• _Task statement_
Word for word, restate every entry that follows.

[[ Data for this exercise open ]]

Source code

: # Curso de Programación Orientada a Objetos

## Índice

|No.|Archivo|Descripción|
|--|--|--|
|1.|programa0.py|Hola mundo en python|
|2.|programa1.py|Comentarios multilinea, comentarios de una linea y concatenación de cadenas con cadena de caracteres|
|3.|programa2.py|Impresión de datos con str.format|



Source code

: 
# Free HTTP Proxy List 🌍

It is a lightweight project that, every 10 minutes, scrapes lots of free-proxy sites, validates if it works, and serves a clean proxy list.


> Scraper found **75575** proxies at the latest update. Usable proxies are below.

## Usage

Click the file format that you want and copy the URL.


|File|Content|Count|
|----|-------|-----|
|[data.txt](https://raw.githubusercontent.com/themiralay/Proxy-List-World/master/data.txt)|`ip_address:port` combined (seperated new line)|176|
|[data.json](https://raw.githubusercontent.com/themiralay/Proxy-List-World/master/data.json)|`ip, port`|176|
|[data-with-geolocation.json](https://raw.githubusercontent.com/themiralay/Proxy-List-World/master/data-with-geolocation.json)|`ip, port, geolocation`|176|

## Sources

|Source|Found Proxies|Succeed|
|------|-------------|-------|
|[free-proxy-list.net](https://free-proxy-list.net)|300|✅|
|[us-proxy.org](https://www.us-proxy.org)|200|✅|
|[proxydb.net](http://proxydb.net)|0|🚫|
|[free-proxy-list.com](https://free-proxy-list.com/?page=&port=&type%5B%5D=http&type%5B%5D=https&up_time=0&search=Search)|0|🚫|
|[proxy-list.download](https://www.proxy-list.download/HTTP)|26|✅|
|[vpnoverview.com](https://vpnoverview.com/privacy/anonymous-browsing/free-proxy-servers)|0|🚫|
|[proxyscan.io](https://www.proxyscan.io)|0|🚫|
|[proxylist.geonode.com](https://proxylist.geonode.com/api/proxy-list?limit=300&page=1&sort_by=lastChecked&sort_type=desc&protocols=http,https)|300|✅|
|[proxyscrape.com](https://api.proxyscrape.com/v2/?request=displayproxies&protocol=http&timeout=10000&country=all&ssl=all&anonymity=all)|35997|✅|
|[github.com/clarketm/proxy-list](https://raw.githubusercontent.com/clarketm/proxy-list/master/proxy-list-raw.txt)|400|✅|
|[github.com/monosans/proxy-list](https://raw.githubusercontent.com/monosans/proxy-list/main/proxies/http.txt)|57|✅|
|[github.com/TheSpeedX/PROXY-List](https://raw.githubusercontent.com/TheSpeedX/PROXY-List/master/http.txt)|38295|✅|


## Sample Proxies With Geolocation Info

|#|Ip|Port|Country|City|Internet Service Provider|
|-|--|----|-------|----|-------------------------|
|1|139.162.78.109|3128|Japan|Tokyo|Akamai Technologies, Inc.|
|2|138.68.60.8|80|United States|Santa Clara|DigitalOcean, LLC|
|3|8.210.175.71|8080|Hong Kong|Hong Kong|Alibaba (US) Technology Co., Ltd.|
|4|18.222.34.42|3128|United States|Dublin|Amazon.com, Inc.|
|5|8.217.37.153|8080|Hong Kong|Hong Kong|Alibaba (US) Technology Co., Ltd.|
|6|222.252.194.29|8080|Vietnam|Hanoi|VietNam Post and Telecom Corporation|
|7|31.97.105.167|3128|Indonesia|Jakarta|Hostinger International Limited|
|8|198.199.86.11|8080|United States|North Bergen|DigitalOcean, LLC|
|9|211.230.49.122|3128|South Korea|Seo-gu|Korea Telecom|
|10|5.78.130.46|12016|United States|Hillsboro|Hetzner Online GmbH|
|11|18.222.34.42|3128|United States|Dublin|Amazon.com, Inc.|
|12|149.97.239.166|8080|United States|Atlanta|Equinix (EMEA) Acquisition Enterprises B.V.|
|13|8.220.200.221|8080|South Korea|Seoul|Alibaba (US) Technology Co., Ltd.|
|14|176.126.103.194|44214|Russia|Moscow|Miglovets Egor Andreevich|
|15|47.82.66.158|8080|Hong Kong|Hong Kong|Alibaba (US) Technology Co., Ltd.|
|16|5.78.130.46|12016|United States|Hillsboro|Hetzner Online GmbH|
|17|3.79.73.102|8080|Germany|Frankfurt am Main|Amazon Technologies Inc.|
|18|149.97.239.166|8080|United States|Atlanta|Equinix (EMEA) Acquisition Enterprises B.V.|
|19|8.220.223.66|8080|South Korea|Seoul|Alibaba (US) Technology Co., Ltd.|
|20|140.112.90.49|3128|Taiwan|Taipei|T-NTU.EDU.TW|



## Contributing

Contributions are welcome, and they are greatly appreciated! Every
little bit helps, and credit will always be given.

[[ Data for this exercise closed ]]

• _Reply to the task_
Source code

: # Curso de Programación Orientada a Objetos

## Índice

|No.|Archivo|Descripción|
|--|--|--|
|1.|programa0.py|Hola mundo en python|
|2.|programa1.py|Comentarios multilinea, comentarios de una linea y concatenación de cadenas con cadena de caracteres|
|3.|programa2.py|Impresión de datos con str.format|



Source code

: 
# Free HTTP Proxy List 🌍

It is a lightweight project that, every 10 minutes, scrapes lots of free-proxy sites, validates if it works, and serves a clean proxy list.


> Scraper found **75575** proxies at the latest update. Usable proxies are below.

## Usage

Click the file format that you want and copy the URL.


|File|Content|Count|
|----|-------|-----|
|[data.txt](https://raw.githubusercontent.com/themiralay/Proxy-List-World/master/data.txt)|`ip_address:port` combined (seperated new line)|176|
|[data.json](https://raw.githubusercontent.com/themiralay/Proxy-List-World/master/data.json)|`ip, port`|176|
|[data-with-geolocation.json](https://raw.githubusercontent.com/themiralay/Proxy-List-World/master/data-with-geolocation.json)|`ip, port, geolocation`|176|

## Sources

|Source|Found Proxies|Succeed|
|------|-------------|-------|
|[free-proxy-list.net](https://free-proxy-list.net)|300|✅|
|[us-proxy.org](https://www.us-proxy.org)|200|✅|
|[proxydb.net](http://proxydb.net)|0|🚫|
|[free-proxy-list.com](https://free-proxy-list.com/?page=&port=&type%5B%5D=http&type%5B%5D=https&up_time=0&search=Search)|0|🚫|
|[proxy-list.download](https://www.proxy-list.download/HTTP)|26|✅|
|[vpnoverview.com](https://vpnoverview.com/privacy/anonymous-browsing/free-proxy-servers)|0|🚫|
|[proxyscan.io](https://www.proxyscan.io)|0|🚫|
|[proxylist.geonode.com](https://proxylist.geonode.com/api/proxy-list?limit=300&page=1&sort_by=lastChecked&sort_type=desc&protocols=http,https)|300|✅|
|[proxyscrape.com](https://api.proxyscrape.com/v2/?request=displayproxies&protocol=http&timeout=10000&country=all&ssl=all&anonymity=all)|35997|✅|
|[github.com/clarketm/proxy-list](https://raw.githubusercontent.com/clarketm/proxy-list/master/proxy-list-raw.txt)|400|✅|
|[github.com/monosans/proxy-list](https://raw.githubusercontent.com/monosans/proxy-list/main/proxies/http.txt)|57|✅|
|[github.com/TheSpeedX/PROXY-List](https://raw.githubusercontent.com/TheSpeedX/PROXY-List/master/http.txt)|38295|✅|


## Sample Proxies With Geolocation Info

|#|Ip|Port|Country|City|Internet Service Provider|
|-|--|----|-------|----|-------------------------|
|1|139.162.78.109|3128|Japan|Tokyo|Akamai Technologies, Inc.|
|2|138.68.60.8|80|United States|Santa Clara|DigitalOcean, LLC|
|3|8.210.175.71|8080|Hong Kong|Hong Kong|Alibaba (US) Technology Co., Ltd.|
|4|18.222.34.42|3128|United States|Dublin|Amazon.com, Inc.|
|5|8.217.37.153|8080|Hong Kong|Hong Kong|Alibaba (US) Technology Co., Ltd.|
|6|222.252.194.29|8080|Vietnam|Hanoi|VietNam Post and Telecom Corporation|
|7|31.97.105.167|3128|Indonesia|Jakarta|Hostinger International Limited|
|8|198.199.86.11|8080|United States|North Bergen|DigitalOcean, LLC|
|9|211.230.49.122|3128|South Korea|Seo-gu|Korea Telecom|
|10|5.78.130.46|12016|United States|Hillsboro|Hetzner Online GmbH|
|11|18.222.34.42|3128|United States|Dublin|Amazon.com, Inc.|
|12|149.97.239.166|8080|United States|Atlanta|Equinix (EMEA) Acquisition Enterprises B.V.|
|13|8.220.200.221|8080|South Korea|Seoul|Alibaba (US) Technology Co., Ltd.|
|14|176.126.103.194|44214|Russia|Moscow|Miglovets Egor Andreevich|
|15|47.82.66.158|8080|Hong Kong|Hong Kong|Alibaba (US) Technology Co., Ltd.|
|16|5.78.130.46|12016|United States|Hillsboro|Hetzner Online GmbH|
|17|3.79.73.102|8080|Germany|Frankfurt am Main|Amazon Technologies Inc.|
|18|149.97.239.166|8080|United States|Atlanta|Equinix (EMEA) Acquisition Enterprises B.V.|
|19|8.220.223.66|8080|South Korea|Seoul|Alibaba (US) Technology Co., Ltd.|
|20|140.112.90.49|3128|Taiwan|Taipei|T-NTU.EDU.TW|



## Contributing

Contributions are welcome, and they are greatly appreciated! Every
little bit helps, and credit will always be given.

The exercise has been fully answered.